正面を各個体に襲撃させる。敵も一点に集まりつつあることから、俺とリーダーはその側面を攻撃する。

我々rは、陣を乱さず統率された行動をとり続ける。

ペースは鈍ったとしても、数百体は15分程で片づけた。

本能的な行動が主体であるベルセルクは、動きは俊敏だが、行動パターンが制限される。

更に10分を過ぎた所で、主だった攻撃も止んできた。

既にこちらも、通常の個体が15体ほど消滅させられている。


「はぁはぁ、後は、局地的な殲滅か……。しかし、逃がさないように各箇所にクーを配置しようと思っていたが、それはできそうにないな」


リーダーが受けた攻撃も、痛覚を共有している事から受けてしまう、生命値以上の攻撃を受けている気分になりながら、それを我慢して、イレギュラーな動きをしているベルセルクを、各個撃破していく。途中でリーダーが消滅したが、その後一体再召喚し、再度の共感覚で、再び撃破を続行する。索敵能力がないので、取りこぼしはあるだろうが、しょうがない。

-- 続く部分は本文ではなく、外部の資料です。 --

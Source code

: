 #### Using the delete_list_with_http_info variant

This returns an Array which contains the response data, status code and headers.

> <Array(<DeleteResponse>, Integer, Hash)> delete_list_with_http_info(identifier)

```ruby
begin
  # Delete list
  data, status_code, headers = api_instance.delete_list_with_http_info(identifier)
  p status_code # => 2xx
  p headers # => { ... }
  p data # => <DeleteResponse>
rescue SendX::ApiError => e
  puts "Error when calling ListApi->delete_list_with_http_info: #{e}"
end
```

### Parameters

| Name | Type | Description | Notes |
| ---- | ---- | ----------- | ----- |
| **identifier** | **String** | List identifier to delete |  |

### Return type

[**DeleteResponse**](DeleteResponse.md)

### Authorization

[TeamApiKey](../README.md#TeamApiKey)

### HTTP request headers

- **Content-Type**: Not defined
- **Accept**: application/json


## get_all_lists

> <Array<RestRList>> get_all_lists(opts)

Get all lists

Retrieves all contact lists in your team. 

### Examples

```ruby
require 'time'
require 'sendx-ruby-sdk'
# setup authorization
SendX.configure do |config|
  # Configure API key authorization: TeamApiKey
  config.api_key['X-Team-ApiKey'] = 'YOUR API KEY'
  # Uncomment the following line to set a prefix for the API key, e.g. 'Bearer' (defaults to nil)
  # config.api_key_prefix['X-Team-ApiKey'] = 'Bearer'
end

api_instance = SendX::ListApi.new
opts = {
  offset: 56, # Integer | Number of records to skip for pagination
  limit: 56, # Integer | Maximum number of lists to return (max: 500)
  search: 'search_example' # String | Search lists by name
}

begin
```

今度は、索敵能力を身に付けなければと思いながら、自分の感覚で敵の匂いを嗅ぎつける。

しかし、何かおかしな感覚がする。

苦労したとはいえ、実は、俺だけで町を制圧できるとは考えていなかった。

数をごっそり減らしてから、周辺の神に助力を乞うつもりだった。


しかし、制圧は完了しそうだ。

ただ、何か違和感がある。

建物に隠れて、少しの間でも息を整え【瞑想】する。

その間に考える。

何が違和感となっているのだろう。


狂人化したとはいえ、この戦力で最初の門を破壊できたのか?

何故、数十分でこの町を制圧できたのか?


魔力を戻すため、一呼吸を行う。

そこで違和感の正体に気が付く。


「なぜ、血の匂いはしても、臭くない?誰が死体を回収したのか?」


ベルセルクにそれができたのか?

それとも統率者がいた?

そういえば、クーを最初送った時には、死体が山の様に転がっていたが……。

確かに何度か時間切れで、町の様子が分からなかった時がある。

感染症拡大を防ぐため焼却した?

本当にそうか?


突然町の北側から大きな爆発音が響きわたる。

強烈な閃光と、熱風が肌をチリチリと燃やす。


「ガル!うガルうううぅううっ!」


大きな咆哮が、町全体を包み込む。

召喚していた個体が、リーダーを抜いて全員消滅したのが分かった。